The Philippine Sugar Estate Development Company (PSEDC) appointed Algue Inc. as its
agent, authorizing it to sell its land, factories, and oil manufacturing process. The Vegetable Oil
Investment Corporation (VOICP) purchased PSEDC properties. For the sale, Algue received a
commission of P125,000 and it was from this commission that it paid Guevara, et. al. organizers of
the VOICP, P75,000in promotional fees. In 1965, Algue received an assessment from the
Commissioner of Internal Revenue in the amount of P83,183.85 as delinquency income tax for years
1958 and 1959. Algue filed a protestor request for reconsideration which was not acted upon by the
Bureau of Internal Revenue (BIR). The counsel for Algue had to accept the warrant of distraint and
levy. Algue, however, filed a petition for review with the Court of Tax Appeals.

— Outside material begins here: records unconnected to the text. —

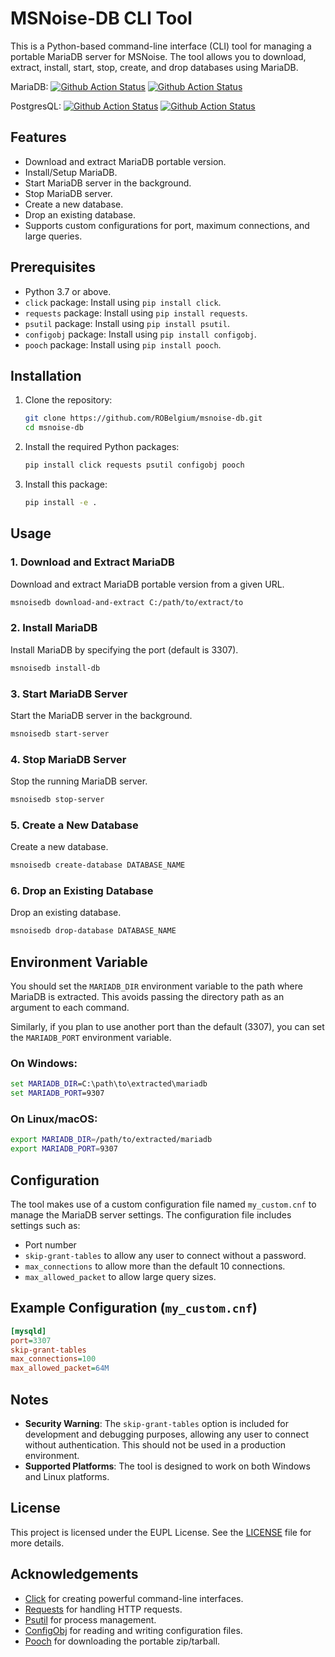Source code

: # MSNoise-DB CLI Tool

This is a Python-based command-line interface (CLI) tool for managing a portable MariaDB server for MSNoise.
The tool allows you to download, extract, install, start, stop, create, and drop databases using MariaDB.

MariaDB: [![Github Action Status](https://github.com/ROBelgium/msnoise-db/actions/workflows/test_linux.yml/badge.svg)](https://github.com/ROBelgium/msnoise-db/actions) [![Github Action Status](https://github.com/ROBelgium/msnoise-db/actions/workflows/test_windows.yml/badge.svg)](https://github.com/ROBelgium/msnoise-db/actions)

PostgresQL: [![Github Action Status](https://github.com/ROBelgium/msnoise-db/actions/workflows/test_macos.yml/badge.svg)](https://github.com/ROBelgium/msnoise-db/actions) [![Github Action Status](https://github.com/ROBelgium/msnoise-db/actions/workflows/test_postgresql_OS.yml/badge.svg)](https://github.com/ROBelgium/msnoise-db/actions)


## Features

- Download and extract MariaDB portable version.
- Install/Setup MariaDB.
- Start MariaDB server in the background.
- Stop MariaDB server.
- Create a new database.
- Drop an existing database.
- Supports custom configurations for port, maximum connections, and large queries.

## Prerequisites

- Python 3.7 or above.
- `click` package: Install using `pip install click`.
- `requests` package: Install using `pip install requests`.
- `psutil` package: Install using `pip install psutil`.
- `configobj` package: Install using `pip install configobj`.
- `pooch` package: Install using `pip install pooch`.

## Installation

1. Clone the repository:

    ```sh
    git clone https://github.com/ROBelgium/msnoise-db.git
    cd msnoise-db
    ```

2. Install the required Python packages:

    ```sh
    pip install click requests psutil configobj pooch
    ```

4. Install this package:

    ```sh
    pip install -e .
    ```


## Usage

### 1. Download and Extract MariaDB

Download and extract MariaDB portable version from a given URL.

```sh
msnoisedb download-and-extract C:/path/to/extract/to
```

### 2. Install MariaDB

Install MariaDB by specifying the port (default is 3307).

```sh
msnoisedb install-db
```

### 3. Start MariaDB Server

Start the MariaDB server in the background.

```sh
msnoisedb start-server
```

### 4. Stop MariaDB Server

Stop the running MariaDB server.

```sh
msnoisedb stop-server
```

### 5. Create a New Database

Create a new database.

```sh
msnoisedb create-database DATABASE_NAME
```

### 6. Drop an Existing Database

Drop an existing database.

```sh
msnoisedb drop-database DATABASE_NAME
```

## Environment Variable

You should set the `MARIADB_DIR` environment variable to the path where MariaDB is extracted.
This avoids passing the directory path as an argument to each command.

Similarly, if you plan to use another port than the default (3307), you can set the `MARIADB_PORT` environment variable.

### On Windows:

```cmd
set MARIADB_DIR=C:\path\to\extracted\mariadb
set MARIADB_PORT=9307
```

### On Linux/macOS:

```sh
export MARIADB_DIR=/path/to/extracted/mariadb
export MARIADB_PORT=9307
```

## Configuration

The tool makes use of a custom configuration file named `my_custom.cnf` to manage the MariaDB server settings.
The configuration file includes settings such as:

- Port number
- `skip-grant-tables` to allow any user to connect without a password.
- `max_connections` to allow more than the default 10 connections.
- `max_allowed_packet` to allow large query sizes.

## Example Configuration (`my_custom.cnf`)

```ini
[mysqld]
port=3307
skip-grant-tables
max_connections=100
max_allowed_packet=64M
```

## Notes

- **Security Warning**: The `skip-grant-tables` option is included for development and debugging purposes, allowing any user to connect without authentication. This should not be used in a production environment.
- **Supported Platforms**: The tool is designed to work on both Windows and Linux platforms.

## License

This project is licensed under the EUPL License. See the [LICENSE](LICENSE.TXT) file for more details.

## Acknowledgements

- [Click](https://palletsprojects.com/p/click/) for creating powerful command-line interfaces.
- [Requests](https://docs.python-requests.org/en/latest/) for handling HTTP requests.
- [Psutil](https://psutil.readthedocs.io/en/latest/) for process management.
- [ConfigObj](https://configobj.readthedocs.io/en/latest/) for reading and writing configuration files.
- [Pooch](https://www.fatiando.org/pooch/latest/) for downloading the portable zip/tarball.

Whether the assessment was reasonable.

Taxes are the lifeblood of the government and so should be collected without unnecessary
hindrance. Every person who is able to pay must contribute his share in the running of the
government. The Government, for his part, is expected to respond in the form of tangible and
intangible benefits intended to improve the lives of the people and enhance their moral and
material values. This symbiotic relationship is the rationale of taxation and should dispel the
erroneous notion that is an arbitrary method of exaction by those in the seat of power. Tax
collection, however, should be made in accordance with law as any arbitrariness will negate the very
reason for government itself. For all the awesome power of the tax collector, he may still be stopped
in his tracks if the taxpayer can demonstrate that the law has not been observed. Herein, the
claimed deduction (pursuant to Section 30[a] [1] of the Tax Code and Section 70 [1] of Revenue
Regulation 2: as to compensation for personal services) had been legitimately by Algue Inc. It has
further proven that the payment of fees was reasonable and necessary in light of the efforts exerted
by the payees in inducing investors (in VOICP) to involve themselves in an experimental enterprise
or a business requiring millions of pesos. The assessment was not reasonable.